6. Intuit Inc. (NASDAQ:INTU)
Intuit Inc. may not be the first name that comes to mind when investors think of American AI stocks, but that is exactly why it deserves a closer look. The company is best known for TurboTax, Credit Karma, QuickBooks, Mailchimp, and Intuit Enterprise Suite. But behind those familiar brands is a financial technology platform serving approximately 100 million customers worldwide. The stock recently traded at $396.31, with a potential upside of 48.12%, while 91 hedge funds were reported to hold positions in the company.
Intuit’s AI story is different from CrowdStrike, Palantir, Snowflake, and Arista. It is not mainly about cybersecurity, data infrastructure, or AI networking. It is about using artificial intelligence to make financial tasks easier, faster, and more personalized for consumers and businesses. Tax filing, bookkeeping, credit management, small business finance, marketing automation, and enterprise financial tools are all areas where AI can reduce friction and improve user experience.
TD Cowen recently reiterated a Buy rating on Intuit and set a $633 price target, citing survey results that support revenue projections for the company’s TurboTax business. According to TD Cowen’s survey, 31% of respondents used TurboTax this year, compared with 17% for H&R Block, the next-highest named vendor. That is a strong market position and supports the idea that TurboTax remains the dominant consumer tax software brand.
TurboTax is already known for simplifying income tax filing through step-by-step guidance, automatic tax calculations, and electronic filing. But Intuit is now pushing the platform further by adding AI-driven and human-assisted features. In January, the company opened its TurboTax flagship store in SoHo, New York, combining an agentic AI-driven consumer platform with human expertise to provide trusted and personalized tax filing guidance.

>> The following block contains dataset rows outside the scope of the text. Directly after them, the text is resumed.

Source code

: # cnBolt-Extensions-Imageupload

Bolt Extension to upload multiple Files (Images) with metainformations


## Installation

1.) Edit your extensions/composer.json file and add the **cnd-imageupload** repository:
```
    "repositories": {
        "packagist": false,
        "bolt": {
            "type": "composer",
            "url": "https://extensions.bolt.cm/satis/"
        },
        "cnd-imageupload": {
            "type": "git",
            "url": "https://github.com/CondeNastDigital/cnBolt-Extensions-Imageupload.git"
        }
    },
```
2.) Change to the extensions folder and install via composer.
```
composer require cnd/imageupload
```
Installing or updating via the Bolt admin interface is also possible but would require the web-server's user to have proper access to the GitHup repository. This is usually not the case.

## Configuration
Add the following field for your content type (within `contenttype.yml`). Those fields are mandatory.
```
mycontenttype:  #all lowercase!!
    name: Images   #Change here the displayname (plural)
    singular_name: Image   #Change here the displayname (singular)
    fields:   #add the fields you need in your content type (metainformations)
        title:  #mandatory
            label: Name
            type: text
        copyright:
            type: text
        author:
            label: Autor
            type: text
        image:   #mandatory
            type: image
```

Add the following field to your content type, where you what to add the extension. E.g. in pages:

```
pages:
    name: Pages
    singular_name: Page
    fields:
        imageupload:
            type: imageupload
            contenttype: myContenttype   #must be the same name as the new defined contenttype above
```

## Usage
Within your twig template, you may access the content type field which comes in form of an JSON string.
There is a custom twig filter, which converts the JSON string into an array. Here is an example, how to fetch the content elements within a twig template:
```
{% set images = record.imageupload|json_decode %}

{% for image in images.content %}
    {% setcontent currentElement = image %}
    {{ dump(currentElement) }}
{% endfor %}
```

That development is worth watching because it suggests Intuit is not treating AI as a purely digital feature hidden inside software. It is experimenting with a hybrid service model that combines AI automation with human support. For tax preparation, that combination could be powerful. Many users want speed and automation, but they also want trust, especially when dealing with taxes, refunds, deductions, and filing accuracy.
The company’s financial performance remains solid. Intuit earlier reported total revenue of $4.7 billion for the second quarter of fiscal 2026, up 17%. For the full fiscal year, the company expects revenue between $20.997 billion and $21.186 billion, representing growth of around 12% to 13%. Based on 35 analyst ratings compiled by CNN, Intuit had a median price target of $590, implying a 48.12% upside from the referenced price of $398.32.
That upside is notable because Intuit is not a speculative AI startup. It is an established financial technology company with major consumer and business software brands. This makes its AI story more practical than flashy. If Intuit can successfully integrate AI across TurboTax, QuickBooks, Credit Karma, Mailchimp, and its enterprise products, it could increase customer retention, improve monetization, reduce service friction, and strengthen its competitive moat.
For investors looking for AI stocks with real-world consumer and small business usage, Intuit stands out. Its platform already touches tax filing, accounting, personal finance, business operations, and marketing. These are not experimental use cases. These are recurring, high-value workflows where AI can make a visible difference.
That is why Intuit belongs in the discussion of the best American AI stocks to buy now. It may not have the same hype as Palantir or the same infrastructure angle as Arista, but it has a massive customer base, trusted brands, growing revenue, analyst support, and a clear path to using AI in everyday financial decisions.